Dear Science,

A dear friend of mine is about to enter a prestigious program of naturopathic medicine. There—in exchange for hundreds of thousands of dollars and five years of his life—he will study homeopathy, osteopathy, water therapy, etc. Apparently, after gaining his ND credential, he will not only be allowed to practice medicine in Washington, but also to prescribe drugs. Why does state law allow these practitioners to dole out the pills? Can this possibly be safe?

Incredulous Friend

P.S. Is there a polite way to tell someone that everything he passionately believes in is bunk and that he's throwing his life away?

Sadly, there isn't a good way of telling someone his life and beliefs are completely full of shit. Fortunately, not all of naturopathic medicine is bunk. (It's the dietary-supplement makers that deserve to be called out on their total sociopathic thievery. If you have any Hydroxycut products around your house, throw them away now.)

Let's take a moment to talk about how an MD is trained. Medical schools teach a curriculum that is mostly based on rigorous scientific research in physiology, biochemistry, pathology, pharmacology, and microbiology. The aim is to use the scientific method—in which ideas and concepts are tested and refined by experiment—to continually improve the care given to patients. This attempt to integrate scientific knowledge and techniques with the clinic really took off at Johns Hopkins University with its efforts against the 1918 influenza outbreak.

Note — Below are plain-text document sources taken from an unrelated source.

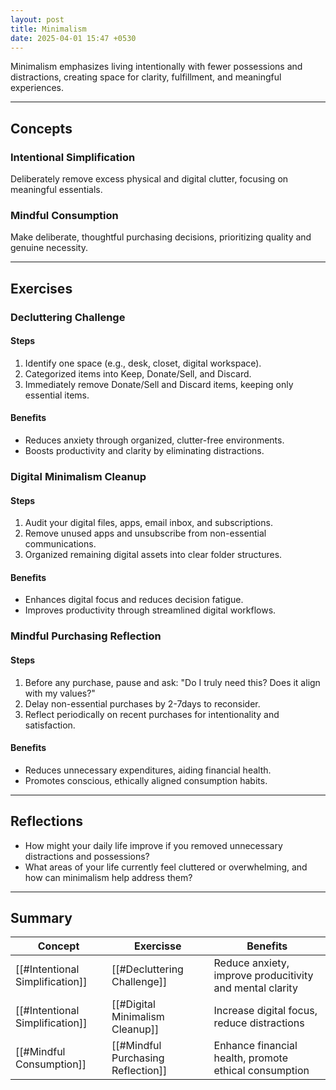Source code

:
 ```yaml
---
layout: post
title: Minimalism
date: 2025-04-01 15:47 +0530
---
```


Minimalism emphasizes living intentionally with fewer possessions and distractions, creating space for clarity, fulfillment, and meaningful experiences.

---

## Concepts

### Intentional Simplification

Deliberately remove excess physical and digital clutter, focusing on meaningful essentials.

### Mindful Consumption

Make deliberate, thoughtful purchasing decisions, prioritizing quality and genuine necessity.

---

## Exercises

### Decluttering Challenge

#### Steps

1. Identify one space (e.g., desk, closet, digital workspace).
2. Categorized items into Keep, Donate/Sell, and Discard.
3. Immediately remove Donate/Sell and Discard items, keeping only essential items.

#### Benefits

- Reduces anxiety through organized, clutter-free environments.
- Boosts productivity and clarity by eliminating distractions.

### Digital Minimalism Cleanup

#### Steps

1. Audit your digital files, apps, email inbox, and subscriptions.
2. Remove unused apps and unsubscribe from non-essential communications.
3. Organized remaining digital assets into clear folder structures.

#### Benefits

- Enhances digital focus and reduces decision fatigue.
- Improves productivity through streamlined digital workflows.

### Mindful Purchasing Reflection

#### Steps

1. Before any purchase, pause and ask: "Do I truly need this? Does it align with my values?"
2. Delay non-essential purchases by 2-7days to reconsider.
3. Reflect periodically on recent purchases for intentionality and satisfaction.

#### Benefits

- Reduces unnecessary expenditures, aiding financial health.
- Promotes conscious, ethically aligned consumption habits.

---

## Reflections

- How might your daily life improve if you removed unnecessary distractions and possessions?
- What areas of your life currently feel cluttered or overwhelming, and how can minimalism help address them?

---

## Summary

| Concept                         | Exercisse                          | Benefits                                                 |
| ------------------------------- | ---------------------------------- | -------------------------------------------------------- |
| [[#Intentional Simplification]] | [[#Decluttering Challenge]]        | Reduce anxiety, improve producitivity and mental clarity |
| [[#Intentional Simplification]] | [[#Digital Minimalism Cleanup]]    | Increase digital focus, reduce distractions              |
| [[#Mindful Consumption]]        | [[#Mindful Purchasing Reflection]] | Enhance financial health, promote ethical consumption    |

The less a branch of naturopathic medicine defines itself as being in opposition to "allopathic medicine" (i.e., scientific medicine), the more useful it seems to be for patients. Most massage therapists or acupuncturists will gladly admit the limits of their techniques, and the benefits from receiving treatment from either can be scientifically demonstrated. For things like chronic back pain, arguably these practitioners will be of more use to a patient than a doctor armed with pills and surgery. Training in osteopathy is becoming ever closer to the curriculum one would find in a medical school; Science would trust an osteopath as a primary caregiver as much as an MD.

Only when the naturopathic fields refuse to have their claims tested by experimentation does Science find them to be silly or even fraudulent. There aren't multiple realities—there is one. If one cannot demonstrate a benefit from treatment (say, an ointment containing vastly diluted toxins), there probably is no benefit. It might be worth mentioning to your friend that smaller, primary-care-focused medical schools are warmly embracing the parts of naturopathic medicine proven by science. One might be a good match for him.